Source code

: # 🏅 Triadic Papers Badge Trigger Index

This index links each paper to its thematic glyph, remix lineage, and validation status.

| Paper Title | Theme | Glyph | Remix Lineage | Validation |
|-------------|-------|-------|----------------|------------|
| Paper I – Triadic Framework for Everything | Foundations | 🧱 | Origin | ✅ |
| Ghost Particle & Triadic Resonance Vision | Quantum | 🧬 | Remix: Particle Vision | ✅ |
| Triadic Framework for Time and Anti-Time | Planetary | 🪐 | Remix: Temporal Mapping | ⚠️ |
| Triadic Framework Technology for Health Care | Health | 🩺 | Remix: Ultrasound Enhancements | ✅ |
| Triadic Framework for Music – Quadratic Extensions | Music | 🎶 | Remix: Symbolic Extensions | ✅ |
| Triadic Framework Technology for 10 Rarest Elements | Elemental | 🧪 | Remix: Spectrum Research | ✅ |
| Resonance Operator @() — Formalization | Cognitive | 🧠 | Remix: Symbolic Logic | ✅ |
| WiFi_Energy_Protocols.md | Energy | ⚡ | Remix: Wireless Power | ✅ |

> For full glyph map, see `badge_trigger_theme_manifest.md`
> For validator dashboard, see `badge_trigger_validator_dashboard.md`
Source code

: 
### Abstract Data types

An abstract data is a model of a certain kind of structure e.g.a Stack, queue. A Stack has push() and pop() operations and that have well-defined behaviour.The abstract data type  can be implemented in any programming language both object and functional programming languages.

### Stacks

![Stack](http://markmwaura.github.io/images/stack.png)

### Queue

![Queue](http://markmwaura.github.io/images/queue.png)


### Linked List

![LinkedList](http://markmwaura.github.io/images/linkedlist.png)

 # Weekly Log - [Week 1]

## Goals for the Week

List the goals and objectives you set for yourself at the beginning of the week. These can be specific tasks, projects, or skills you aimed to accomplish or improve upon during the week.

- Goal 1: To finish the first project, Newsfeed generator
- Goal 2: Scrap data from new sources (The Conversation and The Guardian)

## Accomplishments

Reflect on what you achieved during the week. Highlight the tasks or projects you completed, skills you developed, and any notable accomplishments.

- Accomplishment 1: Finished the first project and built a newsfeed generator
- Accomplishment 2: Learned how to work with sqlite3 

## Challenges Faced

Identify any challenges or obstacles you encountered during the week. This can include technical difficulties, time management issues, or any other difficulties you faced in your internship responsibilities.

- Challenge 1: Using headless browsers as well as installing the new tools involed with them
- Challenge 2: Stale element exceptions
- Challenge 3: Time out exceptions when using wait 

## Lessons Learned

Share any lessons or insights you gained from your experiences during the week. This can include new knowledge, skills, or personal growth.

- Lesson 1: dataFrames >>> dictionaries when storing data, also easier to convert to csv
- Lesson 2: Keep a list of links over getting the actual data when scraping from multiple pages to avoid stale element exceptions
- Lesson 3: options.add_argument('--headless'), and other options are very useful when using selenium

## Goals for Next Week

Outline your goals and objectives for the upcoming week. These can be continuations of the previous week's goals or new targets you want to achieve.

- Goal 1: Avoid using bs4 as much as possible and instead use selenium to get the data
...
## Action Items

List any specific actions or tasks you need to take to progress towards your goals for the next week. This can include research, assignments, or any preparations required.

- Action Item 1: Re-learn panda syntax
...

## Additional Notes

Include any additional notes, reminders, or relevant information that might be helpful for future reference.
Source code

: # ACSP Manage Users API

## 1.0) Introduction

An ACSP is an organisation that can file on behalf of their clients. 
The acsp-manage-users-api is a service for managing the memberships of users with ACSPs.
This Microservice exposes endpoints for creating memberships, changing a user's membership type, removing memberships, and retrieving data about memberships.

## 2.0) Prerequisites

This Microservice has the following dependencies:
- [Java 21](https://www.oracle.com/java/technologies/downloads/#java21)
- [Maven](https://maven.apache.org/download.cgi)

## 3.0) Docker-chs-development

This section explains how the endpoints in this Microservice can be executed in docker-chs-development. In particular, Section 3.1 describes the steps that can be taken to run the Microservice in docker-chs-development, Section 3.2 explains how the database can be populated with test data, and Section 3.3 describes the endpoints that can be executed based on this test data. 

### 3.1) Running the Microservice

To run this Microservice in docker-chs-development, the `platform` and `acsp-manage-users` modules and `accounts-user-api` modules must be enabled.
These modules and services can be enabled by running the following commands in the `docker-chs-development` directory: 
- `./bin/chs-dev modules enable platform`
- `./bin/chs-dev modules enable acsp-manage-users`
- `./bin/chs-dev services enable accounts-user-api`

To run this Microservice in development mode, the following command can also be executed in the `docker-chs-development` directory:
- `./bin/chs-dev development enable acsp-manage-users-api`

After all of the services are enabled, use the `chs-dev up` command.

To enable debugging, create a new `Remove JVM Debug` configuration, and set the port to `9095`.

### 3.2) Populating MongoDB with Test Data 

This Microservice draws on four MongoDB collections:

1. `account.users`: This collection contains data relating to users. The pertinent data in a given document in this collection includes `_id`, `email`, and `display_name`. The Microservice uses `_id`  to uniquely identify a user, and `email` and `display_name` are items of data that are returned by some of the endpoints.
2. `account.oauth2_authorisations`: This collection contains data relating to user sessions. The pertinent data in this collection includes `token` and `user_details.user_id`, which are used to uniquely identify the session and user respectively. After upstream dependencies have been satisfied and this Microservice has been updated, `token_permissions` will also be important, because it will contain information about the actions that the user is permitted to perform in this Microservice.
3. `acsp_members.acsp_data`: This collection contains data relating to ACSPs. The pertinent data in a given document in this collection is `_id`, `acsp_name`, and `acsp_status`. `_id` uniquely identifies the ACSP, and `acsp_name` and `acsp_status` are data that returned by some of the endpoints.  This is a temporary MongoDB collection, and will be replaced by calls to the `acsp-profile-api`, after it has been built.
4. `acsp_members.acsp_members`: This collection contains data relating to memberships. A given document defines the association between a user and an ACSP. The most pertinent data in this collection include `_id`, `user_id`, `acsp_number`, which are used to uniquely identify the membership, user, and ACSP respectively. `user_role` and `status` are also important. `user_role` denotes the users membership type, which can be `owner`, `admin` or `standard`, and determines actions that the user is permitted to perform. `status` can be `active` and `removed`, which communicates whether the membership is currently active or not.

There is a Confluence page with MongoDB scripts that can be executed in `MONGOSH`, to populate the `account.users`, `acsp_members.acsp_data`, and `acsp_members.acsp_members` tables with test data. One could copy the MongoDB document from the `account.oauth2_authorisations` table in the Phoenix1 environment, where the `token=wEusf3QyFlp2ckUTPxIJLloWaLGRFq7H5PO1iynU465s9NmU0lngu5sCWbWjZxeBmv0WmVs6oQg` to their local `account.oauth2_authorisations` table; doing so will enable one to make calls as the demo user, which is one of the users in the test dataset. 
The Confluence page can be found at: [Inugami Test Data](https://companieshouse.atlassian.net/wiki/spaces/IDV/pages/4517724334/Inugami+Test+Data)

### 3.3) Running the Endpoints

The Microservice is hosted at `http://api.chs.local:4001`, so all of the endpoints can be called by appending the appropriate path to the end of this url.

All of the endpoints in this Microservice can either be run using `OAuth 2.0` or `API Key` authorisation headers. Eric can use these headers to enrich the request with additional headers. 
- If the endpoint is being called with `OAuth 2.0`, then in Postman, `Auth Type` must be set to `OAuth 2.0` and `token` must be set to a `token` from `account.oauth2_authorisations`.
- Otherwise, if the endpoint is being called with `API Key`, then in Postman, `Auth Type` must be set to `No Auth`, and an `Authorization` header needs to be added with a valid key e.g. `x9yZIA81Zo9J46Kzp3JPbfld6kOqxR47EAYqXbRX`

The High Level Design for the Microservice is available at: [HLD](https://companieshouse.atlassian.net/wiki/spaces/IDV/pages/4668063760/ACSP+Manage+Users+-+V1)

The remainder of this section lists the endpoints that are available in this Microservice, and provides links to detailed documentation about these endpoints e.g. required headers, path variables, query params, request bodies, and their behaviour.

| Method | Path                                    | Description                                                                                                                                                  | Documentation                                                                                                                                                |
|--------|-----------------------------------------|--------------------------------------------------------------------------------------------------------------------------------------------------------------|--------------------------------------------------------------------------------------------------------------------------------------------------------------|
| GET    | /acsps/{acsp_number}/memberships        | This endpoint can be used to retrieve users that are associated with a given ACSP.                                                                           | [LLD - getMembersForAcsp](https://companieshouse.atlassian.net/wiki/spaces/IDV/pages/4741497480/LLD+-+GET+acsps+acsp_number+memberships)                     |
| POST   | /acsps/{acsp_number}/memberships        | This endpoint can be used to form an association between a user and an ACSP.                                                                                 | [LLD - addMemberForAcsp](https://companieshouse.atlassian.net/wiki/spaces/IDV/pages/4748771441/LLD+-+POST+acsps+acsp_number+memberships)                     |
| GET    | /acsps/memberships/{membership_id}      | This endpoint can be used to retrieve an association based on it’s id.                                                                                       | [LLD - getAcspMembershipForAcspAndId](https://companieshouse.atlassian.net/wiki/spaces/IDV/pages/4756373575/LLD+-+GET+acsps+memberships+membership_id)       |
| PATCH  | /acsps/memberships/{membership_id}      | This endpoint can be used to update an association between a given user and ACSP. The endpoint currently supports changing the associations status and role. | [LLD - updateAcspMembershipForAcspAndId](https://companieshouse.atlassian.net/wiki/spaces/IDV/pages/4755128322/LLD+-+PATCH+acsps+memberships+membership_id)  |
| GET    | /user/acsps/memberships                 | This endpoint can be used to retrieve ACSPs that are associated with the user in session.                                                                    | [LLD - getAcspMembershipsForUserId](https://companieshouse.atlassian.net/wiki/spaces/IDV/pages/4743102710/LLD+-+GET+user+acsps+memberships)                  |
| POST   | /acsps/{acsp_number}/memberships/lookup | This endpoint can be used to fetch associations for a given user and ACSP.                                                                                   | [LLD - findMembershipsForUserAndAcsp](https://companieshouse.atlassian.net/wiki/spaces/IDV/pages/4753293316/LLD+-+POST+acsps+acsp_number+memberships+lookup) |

==========

▶ [Exercise instructions]:
Check each line of the material for the word "Resonance". Copy the ones that have it.

▶ [Worked solution]:
| Ghost Particle & Triadic Resonance Vision | Quantum | 🧬 | Remix: Particle Vision | ✅ |
| Resonance Operator @() — Formalization | Cognitive | 🧠 | Remix: Symbolic Logic | ✅ |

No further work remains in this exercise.